== Segment start ==

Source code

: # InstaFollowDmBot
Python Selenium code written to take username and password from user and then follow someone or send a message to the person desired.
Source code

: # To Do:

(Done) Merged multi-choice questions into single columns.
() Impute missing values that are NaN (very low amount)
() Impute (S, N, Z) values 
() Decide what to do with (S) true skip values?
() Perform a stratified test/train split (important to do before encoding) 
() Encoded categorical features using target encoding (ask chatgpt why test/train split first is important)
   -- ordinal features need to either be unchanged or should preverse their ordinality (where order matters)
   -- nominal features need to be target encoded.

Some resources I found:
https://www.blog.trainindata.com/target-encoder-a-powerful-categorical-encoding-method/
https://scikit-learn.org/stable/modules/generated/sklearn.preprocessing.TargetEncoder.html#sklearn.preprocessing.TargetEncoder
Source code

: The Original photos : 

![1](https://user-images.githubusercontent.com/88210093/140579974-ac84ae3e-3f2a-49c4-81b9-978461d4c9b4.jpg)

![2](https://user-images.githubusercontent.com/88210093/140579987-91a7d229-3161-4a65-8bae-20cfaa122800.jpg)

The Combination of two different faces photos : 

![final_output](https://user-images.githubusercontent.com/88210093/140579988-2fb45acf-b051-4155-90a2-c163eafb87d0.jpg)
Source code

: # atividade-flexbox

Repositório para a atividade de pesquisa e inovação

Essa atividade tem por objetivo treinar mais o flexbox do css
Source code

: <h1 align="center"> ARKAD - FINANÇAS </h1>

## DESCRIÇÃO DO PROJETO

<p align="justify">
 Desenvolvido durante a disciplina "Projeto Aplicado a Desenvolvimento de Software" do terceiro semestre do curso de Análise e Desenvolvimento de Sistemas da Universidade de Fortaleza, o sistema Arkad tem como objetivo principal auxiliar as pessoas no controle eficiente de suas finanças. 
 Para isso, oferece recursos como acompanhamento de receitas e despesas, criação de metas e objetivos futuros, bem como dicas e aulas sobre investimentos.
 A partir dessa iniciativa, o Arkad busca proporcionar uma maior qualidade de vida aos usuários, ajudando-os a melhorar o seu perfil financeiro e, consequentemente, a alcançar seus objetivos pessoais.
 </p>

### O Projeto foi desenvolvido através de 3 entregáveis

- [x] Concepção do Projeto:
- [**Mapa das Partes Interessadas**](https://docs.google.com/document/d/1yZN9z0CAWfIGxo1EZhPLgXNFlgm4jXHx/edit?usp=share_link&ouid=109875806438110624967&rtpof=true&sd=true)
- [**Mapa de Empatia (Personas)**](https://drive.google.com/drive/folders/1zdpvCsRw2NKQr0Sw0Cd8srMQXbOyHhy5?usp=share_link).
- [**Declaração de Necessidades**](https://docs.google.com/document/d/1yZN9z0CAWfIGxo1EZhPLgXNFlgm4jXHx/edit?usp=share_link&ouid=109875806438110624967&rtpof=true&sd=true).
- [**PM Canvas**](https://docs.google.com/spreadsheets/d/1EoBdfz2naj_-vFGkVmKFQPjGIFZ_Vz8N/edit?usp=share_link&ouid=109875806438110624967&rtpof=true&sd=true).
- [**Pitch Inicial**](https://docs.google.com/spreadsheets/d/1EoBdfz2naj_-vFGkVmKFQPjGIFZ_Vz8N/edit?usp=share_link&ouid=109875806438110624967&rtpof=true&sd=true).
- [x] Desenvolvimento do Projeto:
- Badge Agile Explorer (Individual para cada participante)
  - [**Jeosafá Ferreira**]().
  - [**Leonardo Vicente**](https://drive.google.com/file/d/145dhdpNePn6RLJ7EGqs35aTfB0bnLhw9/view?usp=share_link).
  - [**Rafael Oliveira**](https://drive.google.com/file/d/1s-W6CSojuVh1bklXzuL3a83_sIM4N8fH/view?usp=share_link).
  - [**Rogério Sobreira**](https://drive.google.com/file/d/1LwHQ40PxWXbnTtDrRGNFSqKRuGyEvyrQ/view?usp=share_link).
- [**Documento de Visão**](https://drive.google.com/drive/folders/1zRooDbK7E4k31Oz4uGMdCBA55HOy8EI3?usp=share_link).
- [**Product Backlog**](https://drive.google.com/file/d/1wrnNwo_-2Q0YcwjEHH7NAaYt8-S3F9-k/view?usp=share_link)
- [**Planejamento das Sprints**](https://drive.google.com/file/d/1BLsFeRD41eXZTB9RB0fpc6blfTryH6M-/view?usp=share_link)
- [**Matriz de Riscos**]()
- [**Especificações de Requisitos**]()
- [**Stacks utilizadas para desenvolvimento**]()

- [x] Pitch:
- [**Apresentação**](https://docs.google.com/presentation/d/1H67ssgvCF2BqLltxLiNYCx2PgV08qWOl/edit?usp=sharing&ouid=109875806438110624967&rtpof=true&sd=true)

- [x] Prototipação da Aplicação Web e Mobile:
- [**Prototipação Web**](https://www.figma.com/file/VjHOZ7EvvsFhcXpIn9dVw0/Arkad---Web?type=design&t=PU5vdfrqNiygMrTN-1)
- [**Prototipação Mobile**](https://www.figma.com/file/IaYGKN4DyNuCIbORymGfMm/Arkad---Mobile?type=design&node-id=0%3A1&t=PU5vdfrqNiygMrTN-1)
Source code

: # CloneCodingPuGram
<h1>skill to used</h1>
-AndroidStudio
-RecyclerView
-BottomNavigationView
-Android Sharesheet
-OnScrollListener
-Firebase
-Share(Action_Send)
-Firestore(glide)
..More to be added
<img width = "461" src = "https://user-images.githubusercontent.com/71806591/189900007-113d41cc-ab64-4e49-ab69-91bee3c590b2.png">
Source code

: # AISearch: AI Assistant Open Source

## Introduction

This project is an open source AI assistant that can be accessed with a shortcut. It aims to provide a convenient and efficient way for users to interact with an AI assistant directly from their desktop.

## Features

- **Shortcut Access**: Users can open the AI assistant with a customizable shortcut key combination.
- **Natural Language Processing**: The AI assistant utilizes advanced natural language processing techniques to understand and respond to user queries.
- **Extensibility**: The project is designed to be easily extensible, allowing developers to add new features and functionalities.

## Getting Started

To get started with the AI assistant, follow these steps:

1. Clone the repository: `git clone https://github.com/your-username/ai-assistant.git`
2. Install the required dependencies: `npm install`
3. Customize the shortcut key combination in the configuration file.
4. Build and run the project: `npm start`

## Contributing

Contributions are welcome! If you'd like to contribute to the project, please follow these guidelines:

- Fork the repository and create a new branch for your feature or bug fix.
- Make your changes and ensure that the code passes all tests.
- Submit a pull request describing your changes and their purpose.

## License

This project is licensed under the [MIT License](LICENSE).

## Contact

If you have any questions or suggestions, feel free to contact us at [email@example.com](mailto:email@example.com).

== Segment end ==

AIM OF THE TASK
Exact retyping of all the entries is required.

WRITTEN RESPONSE
Source code

: # InstaFollowDmBot
Python Selenium code written to take username and password from user and then follow someone or send a message to the person desired.
Source code

: # To Do:

(Done) Merged multi-choice questions into single columns.
() Impute missing values that are NaN (very low amount)
() Impute (S, N, Z) values 
() Decide what to do with (S) true skip values?
() Perform a stratified test/train split (important to do before encoding) 
() Encoded categorical features using target encoding (ask chatgpt why test/train split first is important)
   -- ordinal features need to either be unchanged or should preverse their ordinality (where order matters)
   -- nominal features need to be target encoded.

Some resources I found:
https://www.blog.trainindata.com/target-encoder-a-powerful-categorical-encoding-method/
https://scikit-learn.org/stable/modules/generated/sklearn.preprocessing.TargetEncoder.html#sklearn.preprocessing.TargetEncoder
Source code

: The Original photos : 

![1](https://user-images.githubusercontent.com/88210093/140579974-ac84ae3e-3f2a-49c4-81b9-978461d4c9b4.jpg)

![2](https://user-images.githubusercontent.com/88210093/140579987-91a7d229-3161-4a65-8bae-20cfaa122800.jpg)

The Combination of two different faces photos : 

![final_output](https://user-images.githubusercontent.com/88210093/140579988-2fb45acf-b051-4155-90a2-c163eafb87d0.jpg)
Source code

: # atividade-flexbox

Repositório para a atividade de pesquisa e inovação

Essa atividade tem por objetivo treinar mais o flexbox do css
Source code

: <h1 align="center"> ARKAD - FINANÇAS </h1>

## DESCRIÇÃO DO PROJETO

<p align="justify">
 Desenvolvido durante a disciplina "Projeto Aplicado a Desenvolvimento de Software" do terceiro semestre do curso de Análise e Desenvolvimento de Sistemas da Universidade de Fortaleza, o sistema Arkad tem como objetivo principal auxiliar as pessoas no controle eficiente de suas finanças. 
 Para isso, oferece recursos como acompanhamento de receitas e despesas, criação de metas e objetivos futuros, bem como dicas e aulas sobre investimentos.
 A partir dessa iniciativa, o Arkad busca proporcionar uma maior qualidade de vida aos usuários, ajudando-os a melhorar o seu perfil financeiro e, consequentemente, a alcançar seus objetivos pessoais.
 </p>

### O Projeto foi desenvolvido através de 3 entregáveis

- [x] Concepção do Projeto:
- [**Mapa das Partes Interessadas**](https://docs.google.com/document/d/1yZN9z0CAWfIGxo1EZhPLgXNFlgm4jXHx/edit?usp=share_link&ouid=109875806438110624967&rtpof=true&sd=true)
- [**Mapa de Empatia (Personas)**](https://drive.google.com/drive/folders/1zdpvCsRw2NKQr0Sw0Cd8srMQXbOyHhy5?usp=share_link).
- [**Declaração de Necessidades**](https://docs.google.com/document/d/1yZN9z0CAWfIGxo1EZhPLgXNFlgm4jXHx/edit?usp=share_link&ouid=109875806438110624967&rtpof=true&sd=true).
- [**PM Canvas**](https://docs.google.com/spreadsheets/d/1EoBdfz2naj_-vFGkVmKFQPjGIFZ_Vz8N/edit?usp=share_link&ouid=109875806438110624967&rtpof=true&sd=true).
- [**Pitch Inicial**](https://docs.google.com/spreadsheets/d/1EoBdfz2naj_-vFGkVmKFQPjGIFZ_Vz8N/edit?usp=share_link&ouid=109875806438110624967&rtpof=true&sd=true).
- [x] Desenvolvimento do Projeto:
- Badge Agile Explorer (Individual para cada participante)
  - [**Jeosafá Ferreira**]().
  - [**Leonardo Vicente**](https://drive.google.com/file/d/145dhdpNePn6RLJ7EGqs35aTfB0bnLhw9/view?usp=share_link).
  - [**Rafael Oliveira**](https://drive.google.com/file/d/1s-W6CSojuVh1bklXzuL3a83_sIM4N8fH/view?usp=share_link).
  - [**Rogério Sobreira**](https://drive.google.com/file/d/1LwHQ40PxWXbnTtDrRGNFSqKRuGyEvyrQ/view?usp=share_link).
- [**Documento de Visão**](https://drive.google.com/drive/folders/1zRooDbK7E4k31Oz4uGMdCBA55HOy8EI3?usp=share_link).
- [**Product Backlog**](https://drive.google.com/file/d/1wrnNwo_-2Q0YcwjEHH7NAaYt8-S3F9-k/view?usp=share_link)
- [**Planejamento das Sprints**](https://drive.google.com/file/d/1BLsFeRD41eXZTB9RB0fpc6blfTryH6M-/view?usp=share_link)
- [**Matriz de Riscos**]()
- [**Especificações de Requisitos**]()
- [**Stacks utilizadas para desenvolvimento**]()

- [x] Pitch:
- [**Apresentação**](https://docs.google.com/presentation/d/1H67ssgvCF2BqLltxLiNYCx2PgV08qWOl/edit?usp=sharing&ouid=109875806438110624967&rtpof=true&sd=true)

- [x] Prototipação da Aplicação Web e Mobile:
- [**Prototipação Web**](https://www.figma.com/file/VjHOZ7EvvsFhcXpIn9dVw0/Arkad---Web?type=design&t=PU5vdfrqNiygMrTN-1)
- [**Prototipação Mobile**](https://www.figma.com/file/IaYGKN4DyNuCIbORymGfMm/Arkad---Mobile?type=design&node-id=0%3A1&t=PU5vdfrqNiygMrTN-1)
Source code

: # CloneCodingPuGram
<h1>skill to used</h1>
-AndroidStudio
-RecyclerView
-BottomNavigationView
-Android Sharesheet
-OnScrollListener
-Firebase
-Share(Action_Send)
-Firestore(glide)
..More to be added
<img width = "461" src = "https://user-images.githubusercontent.com/71806591/189900007-113d41cc-ab64-4e49-ab69-91bee3c590b2.png">
Source code

: # AISearch: AI Assistant Open Source

## Introduction

This project is an open source AI assistant that can be accessed with a shortcut. It aims to provide a convenient and efficient way for users to interact with an AI assistant directly from their desktop.

## Features

- **Shortcut Access**: Users can open the AI assistant with a customizable shortcut key combination.
- **Natural Language Processing**: The AI assistant utilizes advanced natural language processing techniques to understand and respond to user queries.
- **Extensibility**: The project is designed to be easily extensible, allowing developers to add new features and functionalities.

## Getting Started

To get started with the AI assistant, follow these steps:

1. Clone the repository: `git clone https://github.com/your-username/ai-assistant.git`
2. Install the required dependencies: `npm install`
3. Customize the shortcut key combination in the configuration file.
4. Build and run the project: `npm start`

## Contributing

Contributions are welcome! If you'd like to contribute to the project, please follow these guidelines:

- Fork the repository and create a new branch for your feature or bug fix.
- Make your changes and ensure that the code passes all tests.
- Submit a pull request describing your changes and their purpose.

## License

This project is licensed under the [MIT License](LICENSE).

## Contact

If you have any questions or suggestions, feel free to contact us at [email@example.com](mailto:email@example.com).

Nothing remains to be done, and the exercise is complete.